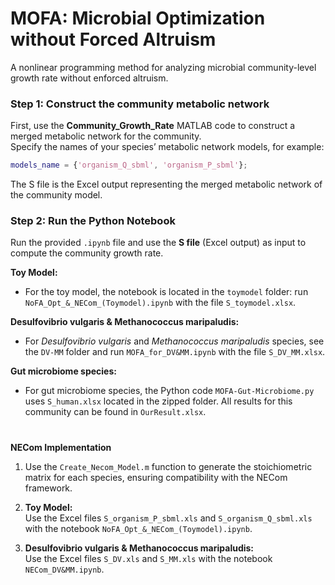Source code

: # MOFA: Microbial Optimization without Forced Altruism 
A nonlinear programming method for analyzing microbial community-level growth rate without enforced altruism.

### Step 1: Construct the community metabolic network

First, use the **Community_Growth_Rate** MATLAB code to construct a merged metabolic network for the community.  
Specify the names of your species’ metabolic network models, for example:

```matlab
models_name = {'organism_Q_sbml', 'organism_P_sbml'};
```
The S file is the Excel output representing the merged metabolic network of the community model.

### Step 2: Run the Python Notebook

Run the provided `.ipynb` file and use the **S file** (Excel output) as input to compute the community growth rate.  

**Toy Model:**
- For the toy model, the notebook is located in the `toymodel` folder: run `NoFA_Opt_&_NECom_(Toymodel).ipynb` with the file `S_toymodel.xlsx`.
  
**Desulfovibrio vulgaris & Methanococcus maripaludis:**  
- For *Desulfovibrio vulgaris* and *Methanococcus maripaludis* species, see the `DV-MM` folder and run `MOFA_for_DV&MM.ipynb` with the file `S_DV_MM.xlsx`.

**Gut microbiome species:**
- For gut microbiome species, the Python code `MOFA-Gut-Microbiome.py` uses `S_human.xlsx` located in the zipped folder. All results for this community can be found in `OurResult.xlsx`.

#
  
**NECom Implementation**

1. Use the `Create_Necom_Model.m` function to generate the stoichiometric matrix for each species, ensuring compatibility with the NECom framework.

2. **Toy Model:**  
   Use the Excel files `S_organism_P_sbml.xls` and `S_organism_Q_sbml.xls` with the notebook `NoFA_Opt_&_NECom_(Toymodel).ipynb`.

3. **Desulfovibrio vulgaris & Methanococcus maripaludis:**  
   Use the Excel files `S_DV.xls` and `S_MM.xls` with the notebook `NECom_DV&MM.ipynb`.
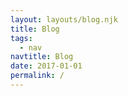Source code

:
 ```yaml
---
layout: layouts/blog.njk
title: Blog
tags:
  - nav
navtitle: Blog
date: 2017-01-01
permalink: /
---
```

-=-=-=-=-

#### [Work item]
Copy out each line of the listing that holds "output".

#### [Written response]
The S file is the Excel output representing the merged metabolic network of the community model.
Run the provided `.ipynb` file and use the **S file** (Excel output) as input to compute the community growth rate.  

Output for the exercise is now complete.